Saved data entries
■ ■ ■
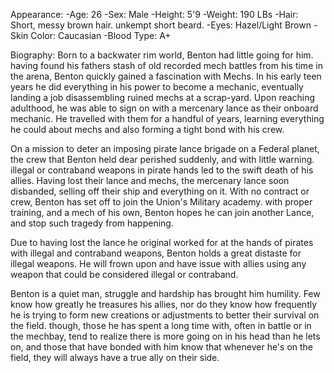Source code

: Appearance:
-Age: 26
-Sex: Male
-Height: 5'9
-Weight: 190 LBs
-Hair: Short, messy brown hair. unkempt short beard.
-Eyes: Hazel/Light Brown
-Skin Color: Caucasian
-Blood Type: A+

Biography:
Born to a backwater rim world, Benton had little going for him. having found his fathers stash of old recorded mech battles from his time in the arena, Benton quickly gained a fascination with Mechs. In his early teen years he did everything in his power to become a mechanic, eventually landing a job disassembling ruined mechs at a scrap-yard.
Upon reaching adulthood, he was able to sign on with a mercenary lance as their onboard mechanic. He travelled with them for a handful of years, learning everything he could about mechs and also forming a tight bond with his crew.

On a mission to deter an imposing pirate lance brigade on a Federal planet, the crew that Benton held dear perished suddenly, and with little warning.
illegal or contraband weapons in pirate hands led to the swift death of his allies.
Having lost their lance and mechs, the mercenary lance soon disbanded, selling off their ship and everything on it.
With no contract or crew, Benton has set off to join the Union's Military academy. with proper training, and a mech of his own, Benton hopes he can join another Lance, and stop such tragedy from happening.

Due to having lost the lance he original worked for at the hands of pirates with illegal and contraband weapons, Benton holds a great distaste for illegal weapons. He will frown upon and have issue with allies using any weapon that could be considered illegal or contraband.

Benton is a quiet man, struggle and hardship has brought him humility. Few know how greatly he treasures his allies, nor do they know how frequently he is trying to form new creations or adjustments to better their survival on the field. though, those he has spent a long time with, often in battle or in the mechbay, tend to realize there is more going on in his head than he lets on, and those that have bonded with him know that whenever he's on the field, they will always have a true ally on their side.
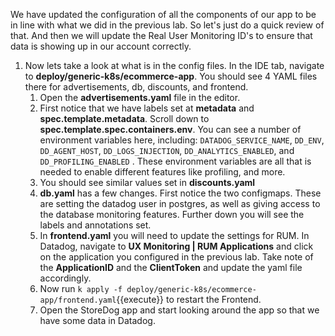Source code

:We have updated the configuration of all the components of our app to be in line with what we did in the previous lab. So let's just do a quick review of that. And then we will update the Real User Monitoring ID's to ensure that data is showing up in our account correctly. 

1.  Now lets take a look at what is in the config files. In the IDE tab, navigate to **deploy/generic-k8s/ecommerce-app**. You should see 4 YAML files there for advertisements, db, discounts, and frontend.
    1.  Open the **advertisements.yaml** file in the editor.
    2.  First notice that we have labels set at **metadata** and **spec.template.metadata**. Scroll down to **spec.template.spec.containers.env**. You can see a number of environment variables here, including: `DATADOG_SERVICE_NAME`, `DD_ENV`, `DD_AGENT_HOST`, `DD_LOGS_INJECTION`, `DD_ANALYTICS_ENABLED`, and `DD_PROFILING_ENABLED` . These environment variables are all that is needed to enable different features like profiling, and more. 
    3.  You should see similar values set in **discounts.yaml**
    4.  **db.yaml** has a few changes. First notice the two configmaps. These are setting the datadog user in postgres, as well as giving access to the database monitoring features. Further down you will see the labels and annotations set. 
    5.  In **frontend.yaml** you will need to update the settings for RUM. In Datadog, navigate to **UX Monitoring | RUM Applications** and click on the application you configured in the previous lab. Take note of the **ApplicationID** and the **ClientToken** and update the yaml file accordingly. 
    6.  Now run `k apply -f deploy/generic-k8s/ecommerce-app/frontend.yaml`{{execute}} to restart the Frontend. 
    7.  Open the StoreDog app and start looking around the app so that we have some data in Datadog.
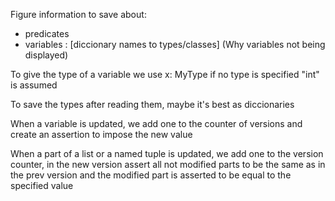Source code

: Figure information to save about:
- predicates
- variables : [diccionary names to types/classes]
(Why variables not being displayed)


To give the type of a variable we use
x: MyType
if no type is specified "int" is assumed

To save the types after reading them, maybe it's best as diccionaries

When a variable is updated, we add one to the counter of versions and create an assertion to impose the new value

When a part of a list or a named tuple is updated, we add one to the version counter, in the new version assert all not modified parts to be the same as in the prev version and the modified part is asserted to be equal to the specified value


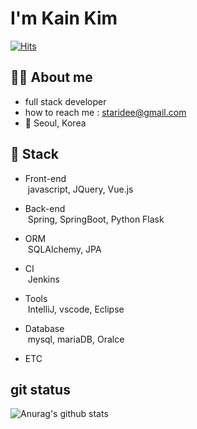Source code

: # I'm Kain Kim
[![Hits](https://hits.seeyoufarm.com/api/count/incr/badge.svg?url=https%3A%2F%2Fgithub.com%2Fstaride&count_bg=%2379C83D&title_bg=%23555555&icon=&icon_color=%23E7E7E7&title=hits&edge_flat=false)](https://hits.seeyoufarm.com)

## 👩‍💻 About me
  - full stack developer
  - how to reach me : staridee@gmail.com
  - 📍 Seoul, Korea

## 💫 Stack
  - Front-end  
  &nbsp;javascript, JQuery, Vue.js
  
  
  - Back-end  
  &nbsp;Spring, SpringBoot, Python Flask
  
  
  - ORM  
  &nbsp;SQLAlchemy, JPA
  
  
  - CI  
  &nbsp;Jenkins
  
  
  - Tools  
  &nbsp;IntelliJ, vscode, Eclipse
  
  
  - Database  
  &nbsp;mysql, mariaDB, Oralce
  
  
  - ETC  
  
  
## git status

![Anurag's github stats](https://github-readme-stats.vercel.app/api?username=staride&show_icons=true&theme=tokyonight)  

<!--
**jumib/jumib** is a ✨ _special_ ✨ repository because its `README.md` (this file) appears on your GitHub profile.

Here are some ideas to get you started:

- 🔭 I’m currently working on ...
- 🌱 I’m currently learning ...
- 👯 I’m looking to collaborate on ...
- 🤔 I’m looking for help with ...
- 💬 Ask me about ...
- 📫 How to reach me: ...
- 😄 Pronouns: ...
- ⚡ Fun fact: ...
-->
■ ■ ■
For this task, write out exactly the lines of the entries above, starting at the line with "your GitHub profile." and ending at the line with "- 👯 I’m looking to collaborate on ...", both included, and no others.

**jumib/jumib** is a ✨ _special_ ✨ repository because its `README.md` (this file) appears on your GitHub profile.

Here are some ideas to get you started:

- 🔭 I’m currently working on ...
- 🌱 I’m currently learning ...
- 👯 I’m looking to collaborate on ...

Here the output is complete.